» What the task asks
In the data below, the answer is the run of lines from the line containing "发表于 2023-4-18 18:51</a>" through the line containing "发表于 2023-4-19 15:05", both included; print it exactly and nothing else.

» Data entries

^^^^

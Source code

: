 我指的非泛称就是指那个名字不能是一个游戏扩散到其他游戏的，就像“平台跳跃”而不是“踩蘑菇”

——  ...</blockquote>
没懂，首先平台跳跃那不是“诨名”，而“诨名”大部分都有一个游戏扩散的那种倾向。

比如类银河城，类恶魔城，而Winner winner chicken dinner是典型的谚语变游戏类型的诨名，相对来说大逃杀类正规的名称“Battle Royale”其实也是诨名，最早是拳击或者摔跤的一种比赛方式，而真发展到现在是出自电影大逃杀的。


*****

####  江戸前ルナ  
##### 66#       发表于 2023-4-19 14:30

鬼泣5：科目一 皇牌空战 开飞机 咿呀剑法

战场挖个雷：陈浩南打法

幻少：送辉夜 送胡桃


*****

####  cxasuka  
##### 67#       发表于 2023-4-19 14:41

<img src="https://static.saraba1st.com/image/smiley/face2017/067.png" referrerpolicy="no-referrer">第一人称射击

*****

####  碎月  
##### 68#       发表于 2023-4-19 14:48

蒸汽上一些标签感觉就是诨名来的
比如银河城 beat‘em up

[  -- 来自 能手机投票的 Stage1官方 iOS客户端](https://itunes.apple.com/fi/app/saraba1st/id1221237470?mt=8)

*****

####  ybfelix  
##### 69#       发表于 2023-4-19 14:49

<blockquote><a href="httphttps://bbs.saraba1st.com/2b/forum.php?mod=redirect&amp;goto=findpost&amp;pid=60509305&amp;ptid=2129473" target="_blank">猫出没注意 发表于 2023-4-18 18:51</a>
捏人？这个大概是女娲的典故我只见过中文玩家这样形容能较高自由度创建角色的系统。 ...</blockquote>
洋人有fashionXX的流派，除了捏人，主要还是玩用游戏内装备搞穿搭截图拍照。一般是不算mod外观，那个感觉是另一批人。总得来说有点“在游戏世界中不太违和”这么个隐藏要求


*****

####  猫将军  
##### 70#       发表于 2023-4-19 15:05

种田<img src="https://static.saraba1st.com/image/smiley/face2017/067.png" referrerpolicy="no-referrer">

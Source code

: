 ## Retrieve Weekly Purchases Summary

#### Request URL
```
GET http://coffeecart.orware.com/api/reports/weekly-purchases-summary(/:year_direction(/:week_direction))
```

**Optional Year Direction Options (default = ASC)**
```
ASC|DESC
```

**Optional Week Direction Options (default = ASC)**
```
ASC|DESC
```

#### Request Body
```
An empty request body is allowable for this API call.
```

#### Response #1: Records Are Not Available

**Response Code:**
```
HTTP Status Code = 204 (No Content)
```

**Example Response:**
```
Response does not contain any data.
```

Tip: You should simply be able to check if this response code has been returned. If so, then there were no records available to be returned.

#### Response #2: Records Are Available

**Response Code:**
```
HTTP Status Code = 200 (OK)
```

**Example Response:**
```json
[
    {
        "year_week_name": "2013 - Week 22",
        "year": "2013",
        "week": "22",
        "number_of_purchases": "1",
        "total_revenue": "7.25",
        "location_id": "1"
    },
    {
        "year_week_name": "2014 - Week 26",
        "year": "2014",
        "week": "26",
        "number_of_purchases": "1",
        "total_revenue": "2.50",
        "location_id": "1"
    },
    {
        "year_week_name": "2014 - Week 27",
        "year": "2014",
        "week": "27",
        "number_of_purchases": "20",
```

^^^^

» Answer below
<blockquote><a href="httphttps://bbs.saraba1st.com/2b/forum.php?mod=redirect&amp;goto=findpost&amp;pid=60509305&amp;ptid=2129473" target="_blank">猫出没注意 发表于 2023-4-18 18:51</a>
捏人？这个大概是女娲的典故我只见过中文玩家这样形容能较高自由度创建角色的系统。 ...</blockquote>
洋人有fashionXX的流派，除了捏人，主要还是玩用游戏内装备搞穿搭截图拍照。一般是不算mod外观，那个感觉是另一批人。总得来说有点“在游戏世界中不太违和”这么个隐藏要求


*****

####  猫将军  
##### 70#       发表于 2023-4-19 15:05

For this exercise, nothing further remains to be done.